Friday, February 6, 2015

How to avoid Impala JDBC connection leaking issue

Env:

Impala 1.4

Symptom:

When using JAVA code or Jmeter to start multi-thread queries to Impala, once any query or session fails due to some reason, the connections and sessions count shown in Impala web GUI may keep increasing.
For example:
You only start 200 concurrent threads to run queries in a loop, if one or more queries fail due to " Memory limit exceeded" error, you may found "384 queries in flight" from Impala web GUI. And many of the connections are in "EXCEPTION" state.
If you have setup admission control, from time on, more and more incoming sessions may stuck in the queue, and finally they will timeout with below error messages:
"Caused by: java.sql.SQLException: Admission for query exceeded timeout 60000ms. Queued reason: number of running queries 300 is over limit 300" 

Root Cause:

The JAVA code does not clean the connection properly.
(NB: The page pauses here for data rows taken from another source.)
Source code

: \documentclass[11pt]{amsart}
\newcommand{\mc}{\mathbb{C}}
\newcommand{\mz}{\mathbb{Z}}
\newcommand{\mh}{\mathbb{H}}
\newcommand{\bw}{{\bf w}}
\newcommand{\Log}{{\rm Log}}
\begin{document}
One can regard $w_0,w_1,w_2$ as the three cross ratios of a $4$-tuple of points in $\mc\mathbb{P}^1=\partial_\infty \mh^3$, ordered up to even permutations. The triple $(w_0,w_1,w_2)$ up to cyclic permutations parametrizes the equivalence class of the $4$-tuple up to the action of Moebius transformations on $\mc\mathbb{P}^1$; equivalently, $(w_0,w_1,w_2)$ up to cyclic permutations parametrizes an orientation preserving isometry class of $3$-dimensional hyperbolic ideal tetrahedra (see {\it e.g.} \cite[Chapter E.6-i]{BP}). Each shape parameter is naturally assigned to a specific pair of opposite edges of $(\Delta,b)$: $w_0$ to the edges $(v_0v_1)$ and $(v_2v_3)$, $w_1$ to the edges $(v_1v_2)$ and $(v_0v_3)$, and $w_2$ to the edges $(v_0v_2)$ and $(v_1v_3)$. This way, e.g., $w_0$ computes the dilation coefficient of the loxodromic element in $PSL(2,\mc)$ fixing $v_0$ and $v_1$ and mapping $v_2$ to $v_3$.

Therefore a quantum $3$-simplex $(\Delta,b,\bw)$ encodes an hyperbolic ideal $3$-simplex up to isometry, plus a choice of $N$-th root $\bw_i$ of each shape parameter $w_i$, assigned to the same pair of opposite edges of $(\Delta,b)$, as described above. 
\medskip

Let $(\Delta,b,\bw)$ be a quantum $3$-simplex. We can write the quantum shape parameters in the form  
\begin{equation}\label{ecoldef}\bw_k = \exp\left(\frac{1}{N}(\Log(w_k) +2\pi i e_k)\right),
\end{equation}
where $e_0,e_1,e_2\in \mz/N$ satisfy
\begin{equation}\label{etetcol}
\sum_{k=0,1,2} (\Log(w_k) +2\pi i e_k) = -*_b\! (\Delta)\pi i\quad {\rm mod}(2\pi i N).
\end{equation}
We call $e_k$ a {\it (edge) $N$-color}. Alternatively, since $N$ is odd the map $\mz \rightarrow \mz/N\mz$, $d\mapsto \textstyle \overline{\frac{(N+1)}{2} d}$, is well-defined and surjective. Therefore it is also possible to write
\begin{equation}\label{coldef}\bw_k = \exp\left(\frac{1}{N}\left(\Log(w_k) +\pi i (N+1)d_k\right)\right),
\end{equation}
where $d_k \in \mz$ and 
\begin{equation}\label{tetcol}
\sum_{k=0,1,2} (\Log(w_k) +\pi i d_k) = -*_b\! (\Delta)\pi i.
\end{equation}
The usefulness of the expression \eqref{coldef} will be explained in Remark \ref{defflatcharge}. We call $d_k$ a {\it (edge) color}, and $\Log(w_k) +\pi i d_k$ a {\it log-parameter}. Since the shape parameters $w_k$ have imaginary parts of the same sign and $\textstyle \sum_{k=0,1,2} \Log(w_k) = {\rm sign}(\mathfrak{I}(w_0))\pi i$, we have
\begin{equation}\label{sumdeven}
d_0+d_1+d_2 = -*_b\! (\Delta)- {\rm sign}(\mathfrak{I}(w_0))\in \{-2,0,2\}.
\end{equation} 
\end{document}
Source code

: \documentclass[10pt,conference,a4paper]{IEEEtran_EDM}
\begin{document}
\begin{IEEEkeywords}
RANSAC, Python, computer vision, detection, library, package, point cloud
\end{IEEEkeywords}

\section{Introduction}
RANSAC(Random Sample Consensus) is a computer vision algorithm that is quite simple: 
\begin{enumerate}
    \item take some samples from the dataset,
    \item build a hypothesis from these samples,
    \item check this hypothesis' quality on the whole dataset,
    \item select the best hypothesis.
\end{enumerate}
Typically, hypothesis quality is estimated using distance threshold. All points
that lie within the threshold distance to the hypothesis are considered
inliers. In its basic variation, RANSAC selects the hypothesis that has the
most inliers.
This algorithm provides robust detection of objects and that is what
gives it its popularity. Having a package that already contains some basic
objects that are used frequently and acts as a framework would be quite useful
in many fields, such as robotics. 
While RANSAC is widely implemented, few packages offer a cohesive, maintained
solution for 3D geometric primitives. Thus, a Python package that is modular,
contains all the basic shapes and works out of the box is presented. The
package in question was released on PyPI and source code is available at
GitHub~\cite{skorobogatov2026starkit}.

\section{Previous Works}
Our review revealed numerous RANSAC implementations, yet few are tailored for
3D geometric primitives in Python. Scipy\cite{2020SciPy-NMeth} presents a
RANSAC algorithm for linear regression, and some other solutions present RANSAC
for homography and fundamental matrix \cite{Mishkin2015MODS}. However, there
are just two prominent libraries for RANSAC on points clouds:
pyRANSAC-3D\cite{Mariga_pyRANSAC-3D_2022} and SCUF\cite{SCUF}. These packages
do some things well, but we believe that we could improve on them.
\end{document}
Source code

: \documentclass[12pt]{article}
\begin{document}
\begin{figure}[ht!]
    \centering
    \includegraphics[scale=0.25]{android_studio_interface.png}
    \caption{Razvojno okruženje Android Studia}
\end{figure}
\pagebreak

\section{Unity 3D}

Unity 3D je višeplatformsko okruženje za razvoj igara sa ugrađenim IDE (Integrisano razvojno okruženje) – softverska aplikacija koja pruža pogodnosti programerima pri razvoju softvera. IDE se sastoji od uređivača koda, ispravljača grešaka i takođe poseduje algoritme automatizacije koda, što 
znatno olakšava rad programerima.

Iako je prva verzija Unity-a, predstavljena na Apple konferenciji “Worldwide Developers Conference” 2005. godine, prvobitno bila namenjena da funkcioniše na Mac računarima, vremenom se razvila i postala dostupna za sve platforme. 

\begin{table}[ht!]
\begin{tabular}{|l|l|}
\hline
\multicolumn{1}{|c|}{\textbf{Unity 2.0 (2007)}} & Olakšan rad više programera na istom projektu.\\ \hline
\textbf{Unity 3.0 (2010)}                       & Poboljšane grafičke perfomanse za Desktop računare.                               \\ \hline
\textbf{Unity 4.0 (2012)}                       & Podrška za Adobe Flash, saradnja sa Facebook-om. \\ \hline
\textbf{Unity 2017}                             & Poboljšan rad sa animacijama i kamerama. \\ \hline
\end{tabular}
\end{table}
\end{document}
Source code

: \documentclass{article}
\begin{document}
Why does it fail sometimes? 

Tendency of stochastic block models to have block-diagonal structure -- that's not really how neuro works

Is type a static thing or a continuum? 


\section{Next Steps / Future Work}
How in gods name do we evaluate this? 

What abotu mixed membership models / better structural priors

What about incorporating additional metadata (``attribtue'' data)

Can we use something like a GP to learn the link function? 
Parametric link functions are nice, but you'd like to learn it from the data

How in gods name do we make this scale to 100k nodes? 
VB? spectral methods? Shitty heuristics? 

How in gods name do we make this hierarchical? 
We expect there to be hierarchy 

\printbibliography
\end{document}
Most possible reason is there is no "finally" code block to close the connection.
Here is a bad example:
Connection con = null;
try {
 Class.forName(jdbcDriverName);
 con = DriverManager.getConnection(connectionUrl);
 Statement stmt = con.createStatement();
 ResultSet rs = stmt.executeQuery(sqlStatement);
 while (rs.next()) {
 }
 con.close();
} catch (SQLException e) {
 e.printStackTrace();
} catch (Exception e) {
 e.printStackTrace();
} 
Using above logic, if any exception happens before "con.close()", the connection will be marked as "EXCEPTION" state in Impala and may take a long time to clean, expectially when impalad process is busy.

Solution:

The fix is to use "finally" block in JAVA code to make sure we close the connection under any situations.
Here is a good example:
Connection con = null;
try {
 Class.forName(jdbcDriverName);
 con = DriverManager.getConnection(connectionUrl);
 Statement stmt = con.createStatement();
 ResultSet rs = stmt.executeQuery(sqlStatement);
 while (rs.next()) {
 }
} catch (SQLException e) {
 e.printStackTrace();
} catch (Exception e) {
 e.printStackTrace();
} finally {
 try {
  con.close();
 } catch (Exception e) {}
 }



1 comment:

  1. Just to add to the above, from JDK 1.7 and above, the auto close feature can be used with try-with-resources.